Yes, I am only too well aware that President-elect Trump, President Obama, President Hollande, British Prime Minister Theresa May, and other leaders have made clear their disinterest in establishing no-fly zones in part because of the considerable risks to the political and economic stability of the global world order. To be sure, enforcing no-fly zones would be strategically challenging and militarily dangerous, including a real potential for serious counter-moves by the Russians -- in other parts of Syria or possibly in eastern Europe -- and/or by the Iranian allies of Assad elsewhere in the greater Middle East. And the fact that many of the anti-Assad rebel groups are based in civilian areas -- with some of those groups linked to Al-Queda and other terrorist movements -- renders exceedingly complex any effort to provide air cover for those civilian zones.
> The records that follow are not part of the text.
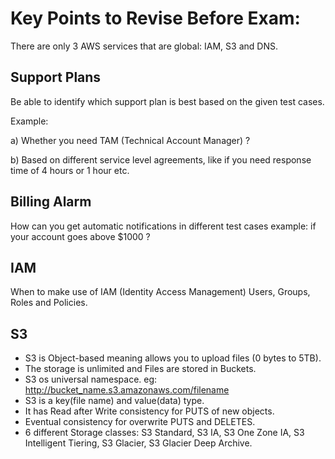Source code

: # Key Points to Revise Before Exam:

There are only 3 AWS services that are global: IAM, S3 and DNS.

## Support Plans

Be able to identify which support plan is best based on the given test cases.

Example:

a) Whether you need TAM (Technical Account Manager) ?

b) Based on different service level agreements, like if you need response time of 4 hours or 1 hour etc.

## Billing Alarm

How can you get automatic notifications in different test cases example: if your account goes above $1000 ?

## IAM

When to make use of IAM (Identity Access Management) Users, Groups, Roles and Policies.

## S3

* S3 is Object-based meaning allows you to upload files (0 bytes to 5TB).
* The storage is unlimited and Files are stored in Buckets.
* S3 os universal namespace. eg: http://bucket_name.s3.amazonaws.com/filename
* S3 is a key(file name) and value(data) type.
* It has Read after Write consistency for PUTS of new objects.
* Eventual consistency for overwrite PUTS and DELETES.
* 6 different Storage classes: S3 Standard, S3 IA, S3 One Zone IA, S3 Intelligent Tiering, S3 Glacier, S3 Glacier Deep Archive.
But plenty of compelling considerations were also cited in the decisions not to bomb the Polish train tracks in the early 1940s, and not to intervene in the Rwandan genocide. Leaders of the most powerful, civilized nations believed, in both of those cases, that the military risks and political complexities rendered the arguments favoring meaningful action unpersuasive. In hindsight, the consequences of these errors in judgment were unspeakably horrific.

Today, the moral imperative to make good on the meaning of “never again” is apparent. Something must be done to stop the slaughter of Syrian children.Those of us in technologically advanced nations with an up-close-and-personal understanding of the horrors and lessons of the European Holocaust must take the initiative and press for the creation of multinationally enforced no-fly zones in Syria, beginning with eastern Aleppo. The time to fend off the rain of mass-murderous barrel bombs is right now.

Joshua B. Forrest chairs the Department of History & Political Science, La Roche College, McCandless, PA. The opinions expressed above are his own. He is also a member of the Pittsburgh Secular Jewish Community (PSJC), the Congress of Secular Jewish Organizations (CSJO), and is a lifetime subscriber to Jewish Currents.